**Task to carry out**
Reproduce, without alteration, every line of the data; exclude the images.

**Available records**
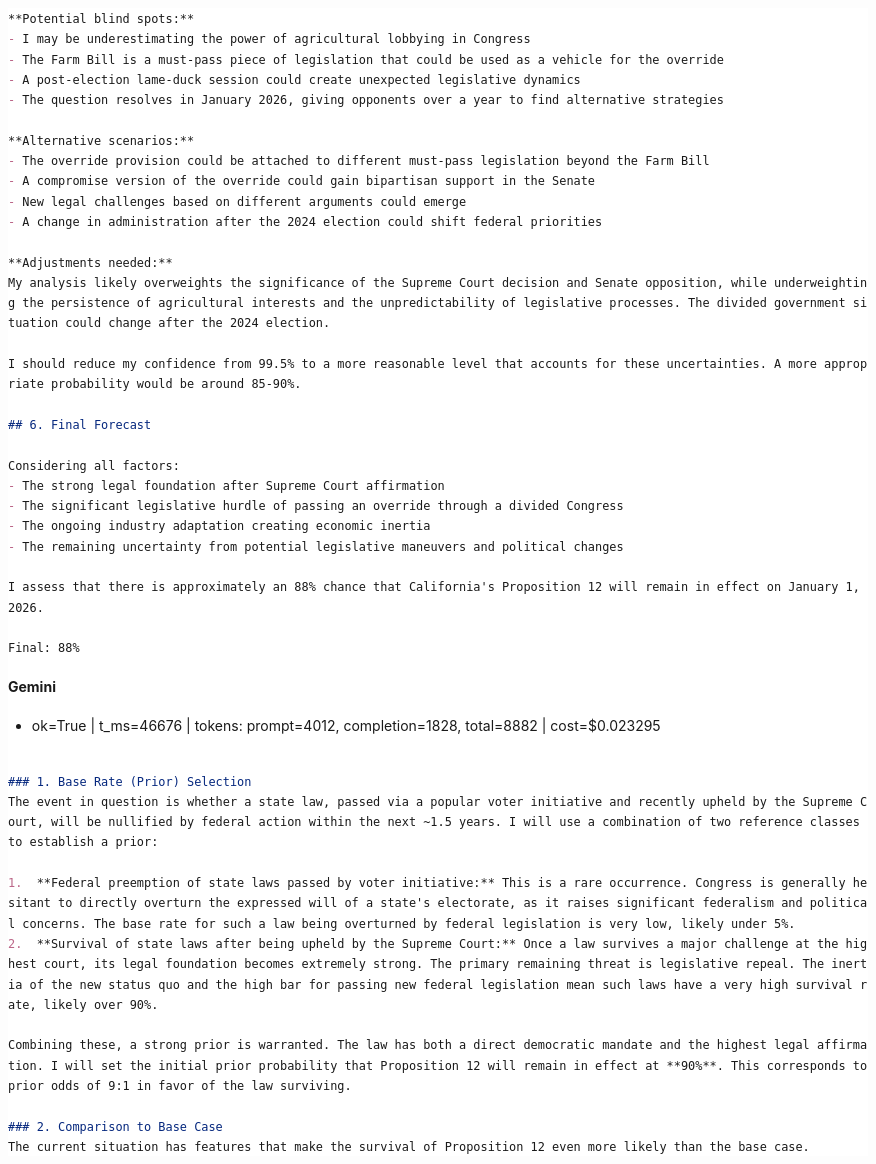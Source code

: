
 ```md
**Potential blind spots:**
- I may be underestimating the power of agricultural lobbying in Congress
- The Farm Bill is a must-pass piece of legislation that could be used as a vehicle for the override
- A post-election lame-duck session could create unexpected legislative dynamics
- The question resolves in January 2026, giving opponents over a year to find alternative strategies

**Alternative scenarios:**
- The override provision could be attached to different must-pass legislation beyond the Farm Bill
- A compromise version of the override could gain bipartisan support in the Senate
- New legal challenges based on different arguments could emerge
- A change in administration after the 2024 election could shift federal priorities

**Adjustments needed:**
My analysis likely overweights the significance of the Supreme Court decision and Senate opposition, while underweighting the persistence of agricultural interests and the unpredictability of legislative processes. The divided government situation could change after the 2024 election.

I should reduce my confidence from 99.5% to a more reasonable level that accounts for these uncertainties. A more appropriate probability would be around 85-90%.

## 6. Final Forecast

Considering all factors:
- The strong legal foundation after Supreme Court affirmation
- The significant legislative hurdle of passing an override through a divided Congress
- The ongoing industry adaptation creating economic inertia
- The remaining uncertainty from potential legislative maneuvers and political changes

I assess that there is approximately an 88% chance that California's Proposition 12 will remain in effect on January 1, 2026.

Final: 88%

```

#### Gemini

- ok=True | t_ms=46676 | tokens: prompt=4012, completion=1828, total=8882 | cost=$0.023295

```md

### 1. Base Rate (Prior) Selection
The event in question is whether a state law, passed via a popular voter initiative and recently upheld by the Supreme Court, will be nullified by federal action within the next ~1.5 years. I will use a combination of two reference classes to establish a prior:

1.  **Federal preemption of state laws passed by voter initiative:** This is a rare occurrence. Congress is generally hesitant to directly overturn the expressed will of a state's electorate, as it raises significant federalism and political concerns. The base rate for such a law being overturned by federal legislation is very low, likely under 5%.
2.  **Survival of state laws after being upheld by the Supreme Court:** Once a law survives a major challenge at the highest court, its legal foundation becomes extremely strong. The primary remaining threat is legislative repeal. The inertia of the new status quo and the high bar for passing new federal legislation mean such laws have a very high survival rate, likely over 90%.

Combining these, a strong prior is warranted. The law has both a direct democratic mandate and the highest legal affirmation. I will set the initial prior probability that Proposition 12 will remain in effect at **90%**. This corresponds to prior odds of 9:1 in favor of the law surviving.

### 2. Comparison to Base Case
The current situation has features that make the survival of Proposition 12 even more likely than the base case.
```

**Response**
Source code

:
 ```md
**Potential blind spots:**
- I may be underestimating the power of agricultural lobbying in Congress
- The Farm Bill is a must-pass piece of legislation that could be used as a vehicle for the override
- A post-election lame-duck session could create unexpected legislative dynamics
- The question resolves in January 2026, giving opponents over a year to find alternative strategies

**Alternative scenarios:**
- The override provision could be attached to different must-pass legislation beyond the Farm Bill
- A compromise version of the override could gain bipartisan support in the Senate
- New legal challenges based on different arguments could emerge
- A change in administration after the 2024 election could shift federal priorities

**Adjustments needed:**
My analysis likely overweights the significance of the Supreme Court decision and Senate opposition, while underweighting the persistence of agricultural interests and the unpredictability of legislative processes. The divided government situation could change after the 2024 election.

I should reduce my confidence from 99.5% to a more reasonable level that accounts for these uncertainties. A more appropriate probability would be around 85-90%.

## 6. Final Forecast

Considering all factors:
- The strong legal foundation after Supreme Court affirmation
- The significant legislative hurdle of passing an override through a divided Congress
- The ongoing industry adaptation creating economic inertia
- The remaining uncertainty from potential legislative maneuvers and political changes

I assess that there is approximately an 88% chance that California's Proposition 12 will remain in effect on January 1, 2026.

Final: 88%

```

#### Gemini

- ok=True | t_ms=46676 | tokens: prompt=4012, completion=1828, total=8882 | cost=$0.023295

```md

### 1. Base Rate (Prior) Selection
The event in question is whether a state law, passed via a popular voter initiative and recently upheld by the Supreme Court, will be nullified by federal action within the next ~1.5 years. I will use a combination of two reference classes to establish a prior:

1.  **Federal preemption of state laws passed by voter initiative:** This is a rare occurrence. Congress is generally hesitant to directly overturn the expressed will of a state's electorate, as it raises significant federalism and political concerns. The base rate for such a law being overturned by federal legislation is very low, likely under 5%.
2.  **Survival of state laws after being upheld by the Supreme Court:** Once a law survives a major challenge at the highest court, its legal foundation becomes extremely strong. The primary remaining threat is legislative repeal. The inertia of the new status quo and the high bar for passing new federal legislation mean such laws have a very high survival rate, likely over 90%.

Combining these, a strong prior is warranted. The law has both a direct democratic mandate and the highest legal affirmation. I will set the initial prior probability that Proposition 12 will remain in effect at **90%**. This corresponds to prior odds of 9:1 in favor of the law surviving.

### 2. Comparison to Base Case
The current situation has features that make the survival of Proposition 12 even more likely than the base case.
```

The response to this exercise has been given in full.